Exercise:
Your answer should be a single number: the count of lines in the material below that hold "error".
─── Data for the task ───
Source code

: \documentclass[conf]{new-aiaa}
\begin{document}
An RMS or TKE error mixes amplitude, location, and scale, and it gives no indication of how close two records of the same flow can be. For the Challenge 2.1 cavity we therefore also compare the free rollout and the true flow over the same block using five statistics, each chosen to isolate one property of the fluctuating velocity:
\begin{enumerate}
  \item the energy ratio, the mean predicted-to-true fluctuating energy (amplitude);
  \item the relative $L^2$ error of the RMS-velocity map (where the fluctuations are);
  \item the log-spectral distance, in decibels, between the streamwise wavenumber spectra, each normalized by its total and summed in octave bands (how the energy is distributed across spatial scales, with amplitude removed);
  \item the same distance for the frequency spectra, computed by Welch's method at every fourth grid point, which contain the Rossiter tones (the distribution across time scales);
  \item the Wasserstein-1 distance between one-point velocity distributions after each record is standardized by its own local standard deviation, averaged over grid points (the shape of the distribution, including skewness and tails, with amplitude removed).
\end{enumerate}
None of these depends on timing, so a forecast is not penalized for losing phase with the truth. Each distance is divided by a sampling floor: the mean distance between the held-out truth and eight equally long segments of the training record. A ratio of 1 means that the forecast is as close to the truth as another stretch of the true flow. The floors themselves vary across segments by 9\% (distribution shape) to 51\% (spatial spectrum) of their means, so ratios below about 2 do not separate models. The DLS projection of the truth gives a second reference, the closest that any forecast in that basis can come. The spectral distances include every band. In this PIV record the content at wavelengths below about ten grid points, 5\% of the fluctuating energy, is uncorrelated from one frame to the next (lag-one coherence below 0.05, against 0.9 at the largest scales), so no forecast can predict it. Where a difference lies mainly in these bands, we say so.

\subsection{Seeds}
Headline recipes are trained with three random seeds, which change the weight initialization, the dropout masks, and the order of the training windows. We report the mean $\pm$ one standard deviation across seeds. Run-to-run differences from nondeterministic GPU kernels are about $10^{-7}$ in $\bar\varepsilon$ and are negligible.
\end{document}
───
Response to this task:
2